I’m no good at vacations. I’m a worker. I miss menial labor, the potato-picking I did back in my youth. We peasants trudged along, bent low, dropping the spuds into burlap bags that we half-filled and then left for the pickup truck to collect. You worked for three or four hours and you collected five or ten bucks and sat around drinking beer, smoking cigs, and talking about girls.


I went into the field of fiction and wrote books, for the prestige of it, I suppose, and then it paid well so I couldn’t afford to give it up, and it was an okay life, but a lonely one: there is no camaraderie among writers like what I remember from my days as a parking lot attendant. I was 18, I worked early mornings on a 10-acre gravel lot, no white lines, on a bluff over the Mississippi, wearing a white smock and white gloves and forcing willful drivers to park in straight lines exactly where I directed them. It was good for a free-thinker like me to learn the skills of fascist authoritarianism and bend others to my will, and when the lot was full, we attendants huddled in a shack with an electric heater and enjoyed the satisfaction of a job well done.

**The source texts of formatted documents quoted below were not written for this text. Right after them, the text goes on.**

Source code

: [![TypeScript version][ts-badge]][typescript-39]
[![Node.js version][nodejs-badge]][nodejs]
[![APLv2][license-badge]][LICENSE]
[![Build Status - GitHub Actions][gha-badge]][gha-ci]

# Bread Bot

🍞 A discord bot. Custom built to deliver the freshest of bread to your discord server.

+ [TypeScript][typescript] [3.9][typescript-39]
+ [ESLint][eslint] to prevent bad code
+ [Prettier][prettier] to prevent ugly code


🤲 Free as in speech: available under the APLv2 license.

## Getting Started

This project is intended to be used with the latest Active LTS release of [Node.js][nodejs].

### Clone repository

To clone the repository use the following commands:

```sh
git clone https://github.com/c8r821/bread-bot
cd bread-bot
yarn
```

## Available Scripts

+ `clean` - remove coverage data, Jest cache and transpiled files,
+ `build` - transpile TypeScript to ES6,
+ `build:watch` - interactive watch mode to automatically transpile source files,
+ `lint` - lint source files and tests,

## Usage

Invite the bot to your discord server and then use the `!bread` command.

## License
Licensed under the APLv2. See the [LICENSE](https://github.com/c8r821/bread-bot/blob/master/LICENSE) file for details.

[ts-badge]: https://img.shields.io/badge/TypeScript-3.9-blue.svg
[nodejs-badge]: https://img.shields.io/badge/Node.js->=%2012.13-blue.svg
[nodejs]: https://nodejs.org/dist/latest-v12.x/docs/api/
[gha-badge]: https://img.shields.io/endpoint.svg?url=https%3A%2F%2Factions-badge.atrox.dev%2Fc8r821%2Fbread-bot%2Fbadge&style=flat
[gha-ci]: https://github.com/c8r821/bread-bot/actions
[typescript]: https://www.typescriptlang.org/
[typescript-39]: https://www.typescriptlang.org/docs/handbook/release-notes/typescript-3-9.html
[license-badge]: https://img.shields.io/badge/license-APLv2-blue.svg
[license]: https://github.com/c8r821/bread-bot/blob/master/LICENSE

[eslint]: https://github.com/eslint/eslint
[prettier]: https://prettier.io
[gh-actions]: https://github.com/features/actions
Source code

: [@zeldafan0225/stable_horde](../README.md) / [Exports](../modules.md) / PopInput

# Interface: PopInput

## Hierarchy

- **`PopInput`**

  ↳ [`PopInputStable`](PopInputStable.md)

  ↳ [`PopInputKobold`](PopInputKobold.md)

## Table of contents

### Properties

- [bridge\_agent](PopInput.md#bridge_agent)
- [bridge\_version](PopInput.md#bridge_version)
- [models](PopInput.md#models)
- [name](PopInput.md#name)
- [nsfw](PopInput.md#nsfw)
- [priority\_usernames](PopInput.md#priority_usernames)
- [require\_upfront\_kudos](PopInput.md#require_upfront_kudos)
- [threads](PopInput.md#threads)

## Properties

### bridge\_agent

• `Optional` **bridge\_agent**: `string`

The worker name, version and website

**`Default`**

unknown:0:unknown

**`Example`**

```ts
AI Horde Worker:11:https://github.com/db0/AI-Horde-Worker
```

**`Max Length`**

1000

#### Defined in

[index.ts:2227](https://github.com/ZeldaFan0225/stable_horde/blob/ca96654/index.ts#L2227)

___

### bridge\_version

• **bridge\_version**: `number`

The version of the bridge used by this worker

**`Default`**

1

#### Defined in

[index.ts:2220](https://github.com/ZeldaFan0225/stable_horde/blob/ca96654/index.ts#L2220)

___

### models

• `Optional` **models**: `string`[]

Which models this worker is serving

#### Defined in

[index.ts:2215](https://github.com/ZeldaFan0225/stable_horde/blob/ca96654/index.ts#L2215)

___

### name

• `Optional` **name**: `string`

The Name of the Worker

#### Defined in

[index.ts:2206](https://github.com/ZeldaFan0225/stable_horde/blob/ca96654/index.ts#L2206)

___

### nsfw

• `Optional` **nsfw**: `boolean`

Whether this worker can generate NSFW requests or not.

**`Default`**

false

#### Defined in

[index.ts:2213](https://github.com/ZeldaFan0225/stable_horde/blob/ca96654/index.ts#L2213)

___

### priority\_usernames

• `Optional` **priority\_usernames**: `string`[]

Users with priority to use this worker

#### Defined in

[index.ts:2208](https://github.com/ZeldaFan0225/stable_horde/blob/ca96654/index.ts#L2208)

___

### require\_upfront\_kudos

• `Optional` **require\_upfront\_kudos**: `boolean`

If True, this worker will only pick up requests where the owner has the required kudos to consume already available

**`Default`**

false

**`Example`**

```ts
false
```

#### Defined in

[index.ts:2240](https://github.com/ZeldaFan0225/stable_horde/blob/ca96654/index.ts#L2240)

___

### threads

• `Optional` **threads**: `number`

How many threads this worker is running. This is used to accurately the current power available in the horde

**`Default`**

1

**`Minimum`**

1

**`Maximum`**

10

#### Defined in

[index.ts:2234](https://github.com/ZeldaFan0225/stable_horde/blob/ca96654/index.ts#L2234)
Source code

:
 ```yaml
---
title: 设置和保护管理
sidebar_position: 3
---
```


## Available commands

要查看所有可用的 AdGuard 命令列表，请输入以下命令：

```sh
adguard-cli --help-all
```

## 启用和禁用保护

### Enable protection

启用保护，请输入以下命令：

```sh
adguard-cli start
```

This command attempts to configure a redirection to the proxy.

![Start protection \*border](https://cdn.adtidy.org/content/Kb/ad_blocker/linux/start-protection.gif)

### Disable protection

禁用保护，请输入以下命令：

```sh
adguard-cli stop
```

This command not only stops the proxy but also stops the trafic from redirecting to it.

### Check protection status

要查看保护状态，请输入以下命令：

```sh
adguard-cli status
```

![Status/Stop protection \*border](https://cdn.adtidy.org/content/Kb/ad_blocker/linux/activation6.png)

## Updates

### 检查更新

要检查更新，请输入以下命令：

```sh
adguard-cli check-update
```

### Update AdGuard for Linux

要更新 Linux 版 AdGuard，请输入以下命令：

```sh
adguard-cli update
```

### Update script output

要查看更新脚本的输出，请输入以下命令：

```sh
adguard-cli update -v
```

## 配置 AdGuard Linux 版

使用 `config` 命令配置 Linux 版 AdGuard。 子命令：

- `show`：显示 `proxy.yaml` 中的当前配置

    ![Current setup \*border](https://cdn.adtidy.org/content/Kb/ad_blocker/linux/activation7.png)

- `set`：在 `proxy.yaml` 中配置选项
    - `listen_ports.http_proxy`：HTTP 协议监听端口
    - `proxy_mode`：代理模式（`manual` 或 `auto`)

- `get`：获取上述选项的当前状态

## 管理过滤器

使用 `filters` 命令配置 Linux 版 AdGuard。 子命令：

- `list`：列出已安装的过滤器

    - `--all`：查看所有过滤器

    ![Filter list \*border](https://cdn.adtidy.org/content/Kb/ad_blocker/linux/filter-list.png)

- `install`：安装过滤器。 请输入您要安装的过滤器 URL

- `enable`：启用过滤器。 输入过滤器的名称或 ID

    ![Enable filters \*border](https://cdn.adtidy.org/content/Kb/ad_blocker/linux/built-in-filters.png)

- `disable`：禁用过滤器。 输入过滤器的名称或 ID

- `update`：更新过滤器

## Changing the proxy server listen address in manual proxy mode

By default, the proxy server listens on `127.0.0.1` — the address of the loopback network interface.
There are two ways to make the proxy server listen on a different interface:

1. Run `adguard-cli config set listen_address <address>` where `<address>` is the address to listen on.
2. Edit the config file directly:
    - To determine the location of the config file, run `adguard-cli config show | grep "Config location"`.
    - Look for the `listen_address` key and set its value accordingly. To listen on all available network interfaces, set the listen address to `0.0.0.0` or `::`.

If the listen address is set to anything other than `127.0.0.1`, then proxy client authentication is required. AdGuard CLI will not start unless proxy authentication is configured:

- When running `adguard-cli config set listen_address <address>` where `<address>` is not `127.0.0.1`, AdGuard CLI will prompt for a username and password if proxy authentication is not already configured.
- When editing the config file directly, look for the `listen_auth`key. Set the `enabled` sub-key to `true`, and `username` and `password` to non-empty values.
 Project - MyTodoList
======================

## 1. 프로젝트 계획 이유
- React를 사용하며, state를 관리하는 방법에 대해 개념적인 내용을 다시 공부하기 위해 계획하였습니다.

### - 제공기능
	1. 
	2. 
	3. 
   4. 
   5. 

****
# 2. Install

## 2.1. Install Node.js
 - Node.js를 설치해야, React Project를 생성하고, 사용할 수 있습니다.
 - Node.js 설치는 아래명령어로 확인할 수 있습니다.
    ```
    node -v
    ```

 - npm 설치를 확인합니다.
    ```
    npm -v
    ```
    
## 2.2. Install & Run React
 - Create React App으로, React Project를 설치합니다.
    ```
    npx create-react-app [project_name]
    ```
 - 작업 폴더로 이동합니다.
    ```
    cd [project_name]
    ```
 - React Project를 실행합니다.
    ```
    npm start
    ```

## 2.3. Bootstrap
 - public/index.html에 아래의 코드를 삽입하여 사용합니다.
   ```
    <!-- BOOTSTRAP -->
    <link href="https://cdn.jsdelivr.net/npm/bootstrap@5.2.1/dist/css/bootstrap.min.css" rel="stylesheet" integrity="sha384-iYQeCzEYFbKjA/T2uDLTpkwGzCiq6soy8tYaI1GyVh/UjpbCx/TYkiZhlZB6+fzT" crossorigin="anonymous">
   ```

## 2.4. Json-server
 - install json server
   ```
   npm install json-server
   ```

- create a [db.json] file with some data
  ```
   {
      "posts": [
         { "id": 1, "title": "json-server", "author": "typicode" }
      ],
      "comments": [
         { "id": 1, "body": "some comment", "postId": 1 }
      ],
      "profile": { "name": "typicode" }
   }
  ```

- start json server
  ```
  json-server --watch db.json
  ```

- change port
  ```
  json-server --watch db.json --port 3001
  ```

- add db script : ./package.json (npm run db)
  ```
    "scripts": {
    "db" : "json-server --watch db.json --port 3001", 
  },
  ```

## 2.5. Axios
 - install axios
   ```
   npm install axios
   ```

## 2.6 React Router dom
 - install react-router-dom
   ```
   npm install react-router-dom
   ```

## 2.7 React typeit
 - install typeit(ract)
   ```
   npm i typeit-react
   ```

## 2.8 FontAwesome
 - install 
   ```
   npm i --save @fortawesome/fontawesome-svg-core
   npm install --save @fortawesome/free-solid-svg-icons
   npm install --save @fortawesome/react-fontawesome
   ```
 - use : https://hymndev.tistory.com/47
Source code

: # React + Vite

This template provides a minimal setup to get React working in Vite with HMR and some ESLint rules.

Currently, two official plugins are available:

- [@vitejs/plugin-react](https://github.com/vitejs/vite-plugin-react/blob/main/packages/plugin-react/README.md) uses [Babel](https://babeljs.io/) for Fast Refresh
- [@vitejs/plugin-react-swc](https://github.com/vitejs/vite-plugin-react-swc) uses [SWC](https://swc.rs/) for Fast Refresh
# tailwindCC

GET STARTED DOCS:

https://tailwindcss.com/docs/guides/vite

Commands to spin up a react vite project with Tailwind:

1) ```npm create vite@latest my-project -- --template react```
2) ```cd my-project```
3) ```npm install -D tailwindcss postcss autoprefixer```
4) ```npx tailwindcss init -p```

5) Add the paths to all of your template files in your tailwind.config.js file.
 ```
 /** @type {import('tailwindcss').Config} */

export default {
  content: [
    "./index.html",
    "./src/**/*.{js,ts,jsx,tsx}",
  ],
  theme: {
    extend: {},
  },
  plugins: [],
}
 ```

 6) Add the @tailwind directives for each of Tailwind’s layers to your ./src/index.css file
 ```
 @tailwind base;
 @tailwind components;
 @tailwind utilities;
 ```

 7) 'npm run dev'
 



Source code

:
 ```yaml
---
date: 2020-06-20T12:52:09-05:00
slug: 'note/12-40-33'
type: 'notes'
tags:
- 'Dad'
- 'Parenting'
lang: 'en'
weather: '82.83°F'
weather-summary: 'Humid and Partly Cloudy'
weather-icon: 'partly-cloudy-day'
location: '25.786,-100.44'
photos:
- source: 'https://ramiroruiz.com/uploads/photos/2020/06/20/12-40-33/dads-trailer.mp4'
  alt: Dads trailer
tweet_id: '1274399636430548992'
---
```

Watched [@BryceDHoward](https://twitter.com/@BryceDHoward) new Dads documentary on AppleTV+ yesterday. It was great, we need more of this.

Instead of a sunny beach under the palm trees, I’d love a vacation at a work camp in northern Minnesota where an old man could park cars, drive a bus, or wait on table, three jobs that I think I could do very well. Let the snow fall and the wind blow, I’d be with other old men who find pleasure in usefulness. Our wives would be on Maui and we’d be in Bemidji, getting along very nicely, thank you. Before my legs buckle and I wind up forgetting the words to favorite songs, I intend to do this. First I need to explain it to my wife and then I’m all set.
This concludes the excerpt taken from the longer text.